Re: [freenet-chat] [FMS] Freenet development...

Matthew Toseland Fri, 24 Sep 2010 09:36:45 -0700

On Friday 24 September 2010 06:10:47 3BUIb3S50i wrote:
> o...@lkxpu0~cdv6dh0idyw4mbwkusgn~h~bs3qqvxyoxsay wrote :
> > episodi...@mtnvoeldfh6zd61fk1br94hikbkstf2xsmvqfts16lc wrote:
> >
> >> episodi...@mtnvoeldfh6zd61fk1br94hikbkstf2xsmvqfts16lc wrote :
> >>> o...@lkxpu0~cdv6dh0idyw4mbwkusgn~h~bs3qqvxyoxsay wrote :
> >>>> is dead, right?
> >>>
> >>> last commit to fred-staging: Fri Sep 17 (6 days ago, that is)
> >>> last commit from toad: Sat Sep 11 (12 days ago)
> >>>
> >>> Let's hope no health issue is involved in here.
> >>
> >> that was on master branch, toad is currently working on
> 'new-load-management'
> >> branch (multiple commits today)
> >
> > It will not work.
> >
> > Just like cool down queue.
> > Rewritten but performs as bad as before.
> >
> > Bad backed off rate, bad download rate, bad local download rate, turtles
> > everywhere, bad ping time, bad success rates by HTL, bad pReject for every
> > peer, bad payload output, stalled inserts, bad queue management, internal
> > errors for downloads, hash mismatches for downloads,...
> > did I miss any bug that has not been solved for months now?
> >
> > With almost every build situation got worse.
> > 30 broken builds since 1247, absolutely no improvement.
> >
> > Providing log entries, in vaine.
> > Inserting test files, in vaine.
> >
> > Toad doesn't use freenet, he likes to write new code but he doesn't
> > investigate and fix bugs.
> > He's on the run.
> >
> > Development is dead.
> 
Lets have 0.4 back then. Complete with DataStoreBug, non-working routing, and 
all the other fun.


Seriously, I do care about Freenet. And I've had a pretty difficult year one 
way or another.

And most of the problems you mention are not trivial bugs to be fixed by 
changing one line of code. The only line of code that could have caused the 
load management issues was changed back in 1277 and surprise surprise 
everything is still borked.

Hash mismatches for downloads and internal errors for downloads are fixed as 
far as I know. Or at least, are sufficiently rare as to be of much lower 
priority than the main network level problem - slow downloads and high backoffs.

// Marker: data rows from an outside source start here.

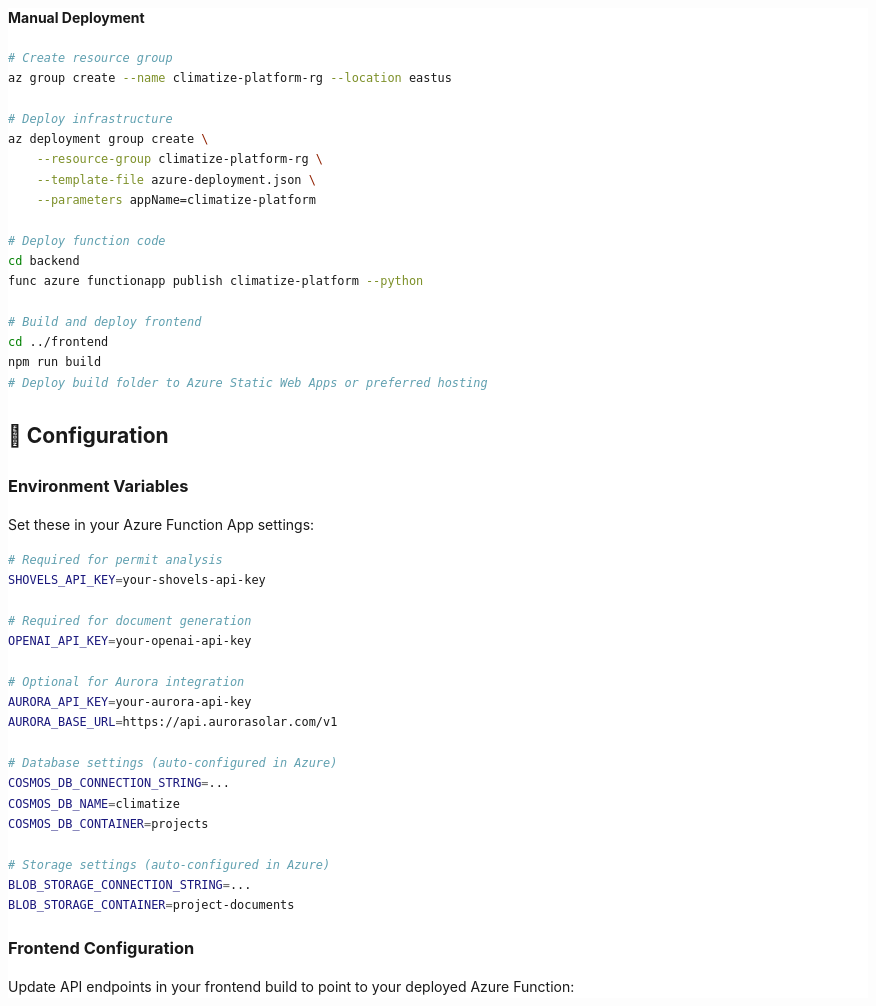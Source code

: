 #### Manual Deployment
```bash
# Create resource group
az group create --name climatize-platform-rg --location eastus

# Deploy infrastructure
az deployment group create \
    --resource-group climatize-platform-rg \
    --template-file azure-deployment.json \
    --parameters appName=climatize-platform

# Deploy function code
cd backend
func azure functionapp publish climatize-platform --python

# Build and deploy frontend
cd ../frontend
npm run build
# Deploy build folder to Azure Static Web Apps or preferred hosting
```

## 🔧 Configuration

### Environment Variables

Set these in your Azure Function App settings:

```bash
# Required for permit analysis
SHOVELS_API_KEY=your-shovels-api-key

# Required for document generation
OPENAI_API_KEY=your-openai-api-key

# Optional for Aurora integration
AURORA_API_KEY=your-aurora-api-key
AURORA_BASE_URL=https://api.aurorasolar.com/v1

# Database settings (auto-configured in Azure)
COSMOS_DB_CONNECTION_STRING=...
COSMOS_DB_NAME=climatize
COSMOS_DB_CONTAINER=projects

# Storage settings (auto-configured in Azure)
BLOB_STORAGE_CONNECTION_STRING=...
BLOB_STORAGE_CONTAINER=project-documents
```

### Frontend Configuration

Update API endpoints in your frontend build to point to your deployed Azure Function:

If you are still getting high pReject's, please tell me what the CAUSE is. 
"Preemptive reject reasons" on the stats page in advanced mode. There are 3 
common reasons afaics:

Output bandwidth liability - This should be the most common reason. If so, the 
AIMD's still haven't adjusted, too many requests (or inserts?) are still being 
issued.

Thread limit - If this is the most common reason, I need to know. If it only 
happens on nodes with very high bandwidth then IMHO it is not a critical issue. 
However if it is happening on many average nodes, we *really* need to know, we 
can reduce the amount of healing further and/or expedite threadless transfers.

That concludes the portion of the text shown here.